Keller read a recent quote from Garretson about his piece: "My composition is quite simple, but as I thought about the struggles and strengths of our 16th president, these events were not simple. They were complex. Our country was divided by the Civil War. Many brave men lost their lives. This deeply saddened President Lincoln. The poem 'Mortality' mirrored this sadness, and I hope this composition also mirrors how President Lincoln felt."

Keller then introduced Garretson and said that he and Nicole Ker and Derrick Spiker would play the composition for the audience.
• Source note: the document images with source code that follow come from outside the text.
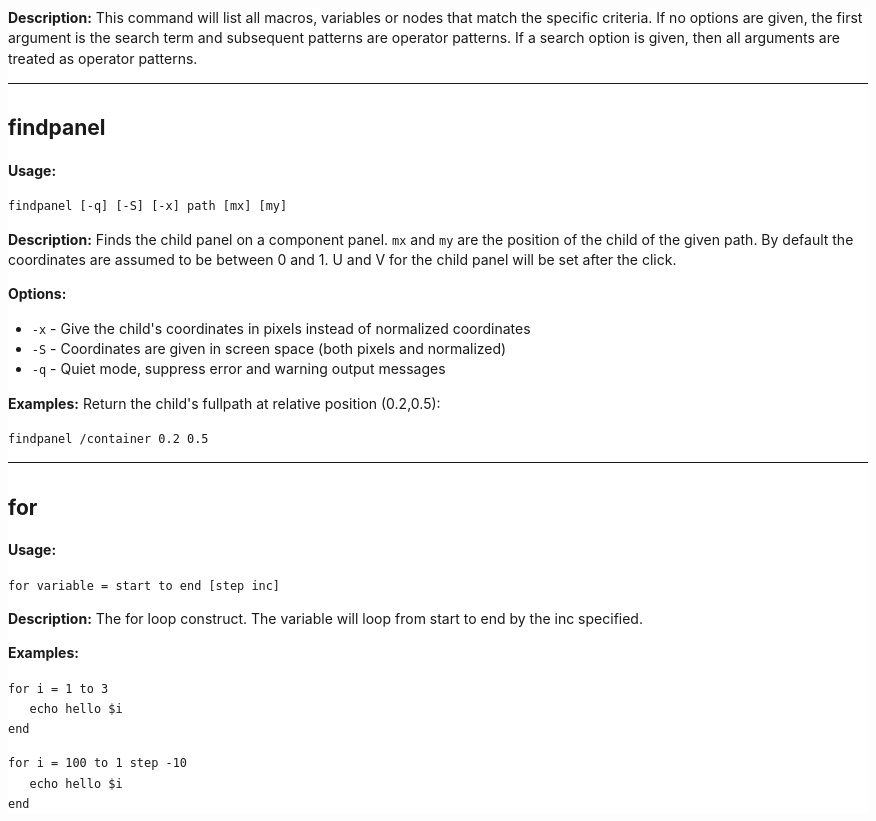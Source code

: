 **Description:**
This command will list all macros, variables or nodes that match the specific criteria. If no options are given, the first argument is the search term and subsequent patterns are operator patterns. If a search option is given, then all arguments are treated as operator patterns.

---

## findpanel

**Usage:**

```
findpanel [-q] [-S] [-x] path [mx] [my]
```

**Description:**
Finds the child panel on a component panel. `mx` and `my` are the position of the child of the given path. By default the coordinates are assumed to be between 0 and 1. U and V for the child panel will be set after the click.

**Options:**

- `-x` - Give the child's coordinates in pixels instead of normalized coordinates
- `-S` - Coordinates are given in screen space (both pixels and normalized)
- `-q` - Quiet mode, suppress error and warning output messages

**Examples:**
Return the child's fullpath at relative position (0.2,0.5):

```
findpanel /container 0.2 0.5
```

---

## for

**Usage:**

```
for variable = start to end [step inc]
```

**Description:**
The for loop construct. The variable will loop from start to end by the inc specified.

**Examples:**

```
for i = 1 to 3
   echo hello $i
end
```

```
for i = 100 to 1 step -10
   echo hello $i
end
```

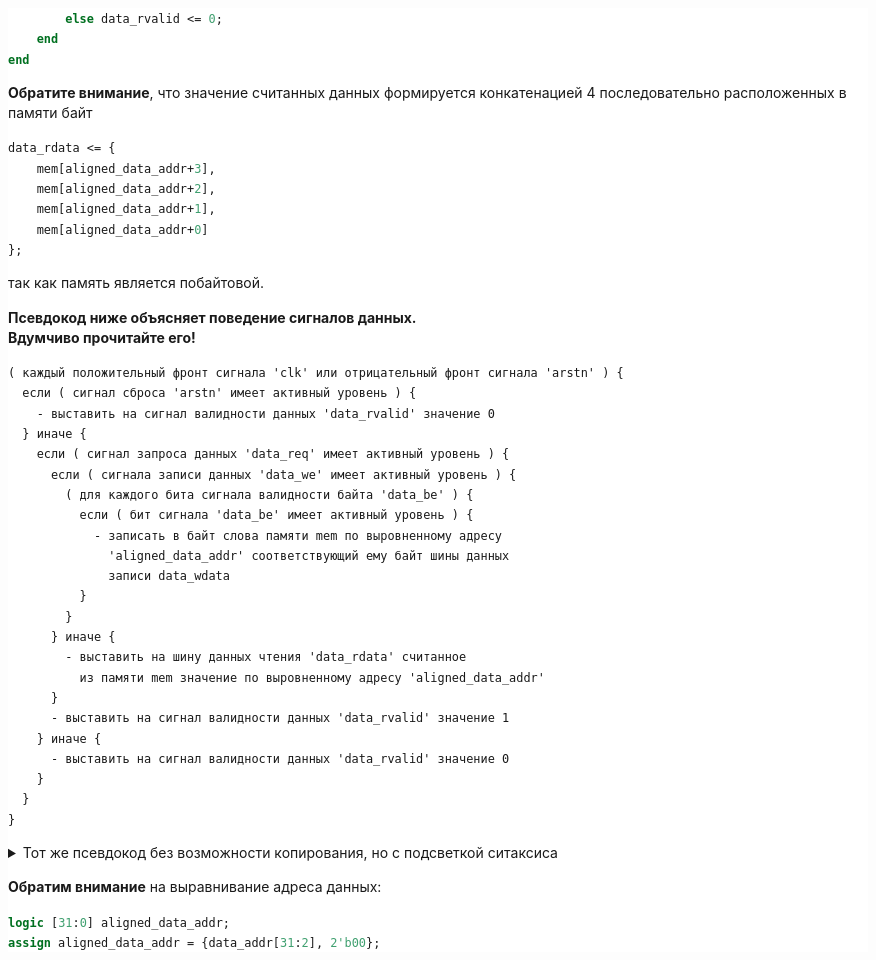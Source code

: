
 ```SystemVerilog
        else data_rvalid <= 0;
    end
end
```

**Обратите внимание**, что значение считанных данных формируется конкатенацией 4 последовательно расположенных в памяти байт

```SystemVerilog
data_rdata <= {
    mem[aligned_data_addr+3],
    mem[aligned_data_addr+2],
    mem[aligned_data_addr+1],
    mem[aligned_data_addr+0]
};
```

так как память является побайтовой.

**Псевдокод ниже объясняет поведение сигналов данных.**<br>
**Вдумчиво прочитайте его!**

```
( каждый положительный фронт сигнала 'clk' или отрицательный фронт сигнала 'arstn' ) {
  если ( сигнал сброса 'arstn' имеет активный уровень ) {
    - выставить на сигнал валидности данных 'data_rvalid' значение 0
  } иначе {
    если ( сигнал запроса данных 'data_req' имеет активный уровень ) {
      если ( сигнала записи данных 'data_we' имеет активный уровень ) {
        ( для каждого бита сигнала валидности байта 'data_be' ) {
          если ( бит сигнала 'data_be' имеет активный уровень ) {
            - записать в байт слова памяти mem по выровненному адресу
              'aligned_data_addr' соответствующий ему байт шины данных
              записи data_wdata
          } 
        }
      } иначе {
        - выставить на шину данных чтения 'data_rdata' считанное 
          из памяти mem значение по выровненному адресу 'aligned_data_addr'
      }
      - выставить на сигнал валидности данных 'data_rvalid' значение 1
    } иначе {
      - выставить на сигнал валидности данных 'data_rvalid' значение 0
    }
  }
}
```

<details><summary>Тот же псевдокод без возможности копирования, но с подсветкой ситаксиса</summary></details>

**Обратим внимание** на выравнивание адреса данных:

```SystemVerilog
logic [31:0] aligned_data_addr;
assign aligned_data_addr = {data_addr[31:2], 2'b00};
```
After the music, Keller wrapped up by saying that he felt the Lincoln Heritage Museum was one of the best museums he has ever seen. He admitted he might be biased but added a quote from a recent conversation with Bill Hoagland of Main Street Lincoln, who told him: "You could take this museum and put it in a big city, and it would still be one of the best museums in that city."

Keller said: "I appreciate that support, and it is nice to know that we are not the only ones with our rose-colored glasses; that other people feel the same way."

When Keller had finished speaking, Andi Hake of the Lincoln/Logan County Chamber of Commerce came forward. The guest speakers, college board members, city and county officials, chamber members, Bomke, Blackburn, Keller, and Moseley were all part of the official ribbon-cut.

Hake offered a few comments congratulating the college on this massive achievement and also noting the benefit this new attraction would have economically for the city and county.

After the ribbon-cut, guests were invited inside for refreshments and, of course, the first look at the new museum.